━━━ EXTRACTED DATA ━━━

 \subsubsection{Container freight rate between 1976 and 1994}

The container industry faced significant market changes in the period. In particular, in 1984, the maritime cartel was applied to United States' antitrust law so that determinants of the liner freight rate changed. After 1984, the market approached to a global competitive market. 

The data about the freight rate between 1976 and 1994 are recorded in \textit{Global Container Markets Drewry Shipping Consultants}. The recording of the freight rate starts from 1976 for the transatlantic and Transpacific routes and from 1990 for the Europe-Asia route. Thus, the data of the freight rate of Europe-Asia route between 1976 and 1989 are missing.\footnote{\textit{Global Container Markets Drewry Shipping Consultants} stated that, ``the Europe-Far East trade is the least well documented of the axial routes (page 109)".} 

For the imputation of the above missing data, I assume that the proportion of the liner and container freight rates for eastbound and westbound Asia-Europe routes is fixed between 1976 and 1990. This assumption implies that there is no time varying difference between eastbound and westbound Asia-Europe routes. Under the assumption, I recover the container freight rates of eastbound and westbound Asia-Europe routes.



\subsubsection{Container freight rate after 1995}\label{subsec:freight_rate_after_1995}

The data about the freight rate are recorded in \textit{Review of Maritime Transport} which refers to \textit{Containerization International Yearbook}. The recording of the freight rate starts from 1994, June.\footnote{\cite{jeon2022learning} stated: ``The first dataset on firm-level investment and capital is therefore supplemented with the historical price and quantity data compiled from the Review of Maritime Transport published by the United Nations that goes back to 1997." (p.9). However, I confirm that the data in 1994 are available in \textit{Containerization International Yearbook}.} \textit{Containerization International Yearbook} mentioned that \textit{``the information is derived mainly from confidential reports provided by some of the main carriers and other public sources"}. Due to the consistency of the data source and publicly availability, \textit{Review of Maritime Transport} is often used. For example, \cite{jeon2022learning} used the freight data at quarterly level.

━━━
━━━ EXTRACTED DATA ━━━

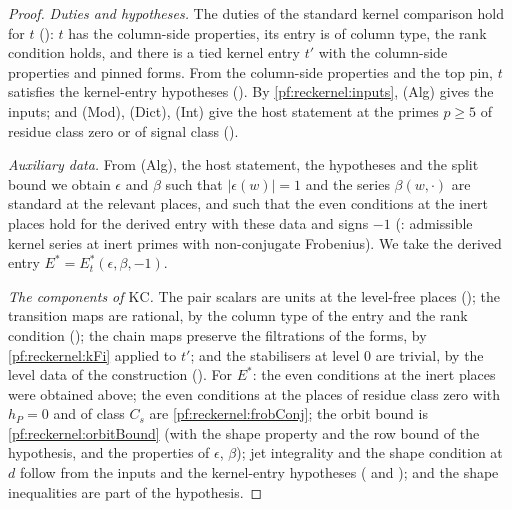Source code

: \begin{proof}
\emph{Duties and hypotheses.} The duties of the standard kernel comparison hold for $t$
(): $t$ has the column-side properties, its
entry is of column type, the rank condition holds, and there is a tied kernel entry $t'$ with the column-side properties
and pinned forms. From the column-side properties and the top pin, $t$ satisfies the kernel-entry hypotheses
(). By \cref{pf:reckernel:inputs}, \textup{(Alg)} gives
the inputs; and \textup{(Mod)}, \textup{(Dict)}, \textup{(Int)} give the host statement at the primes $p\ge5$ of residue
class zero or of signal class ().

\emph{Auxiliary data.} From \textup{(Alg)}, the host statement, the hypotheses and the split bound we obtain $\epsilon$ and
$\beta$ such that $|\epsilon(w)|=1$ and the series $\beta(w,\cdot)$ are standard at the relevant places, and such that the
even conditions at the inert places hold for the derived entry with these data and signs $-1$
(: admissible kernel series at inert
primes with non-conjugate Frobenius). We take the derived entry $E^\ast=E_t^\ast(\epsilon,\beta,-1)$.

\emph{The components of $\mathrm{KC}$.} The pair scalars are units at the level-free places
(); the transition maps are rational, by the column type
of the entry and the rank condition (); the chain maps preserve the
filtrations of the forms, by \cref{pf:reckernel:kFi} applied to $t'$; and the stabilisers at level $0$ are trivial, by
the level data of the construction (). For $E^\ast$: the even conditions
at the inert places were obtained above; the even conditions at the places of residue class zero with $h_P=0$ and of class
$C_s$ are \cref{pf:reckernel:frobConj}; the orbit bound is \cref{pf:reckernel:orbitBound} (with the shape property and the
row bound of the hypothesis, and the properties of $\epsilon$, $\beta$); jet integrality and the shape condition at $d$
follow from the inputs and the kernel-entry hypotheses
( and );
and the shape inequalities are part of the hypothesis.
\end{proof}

━━━

_WHAT YOU WILL DO_. Once you have counted the lines of the material that include "hypotheses", give only that number.

_SOLUTION FOR THIS EXERCISE_. 4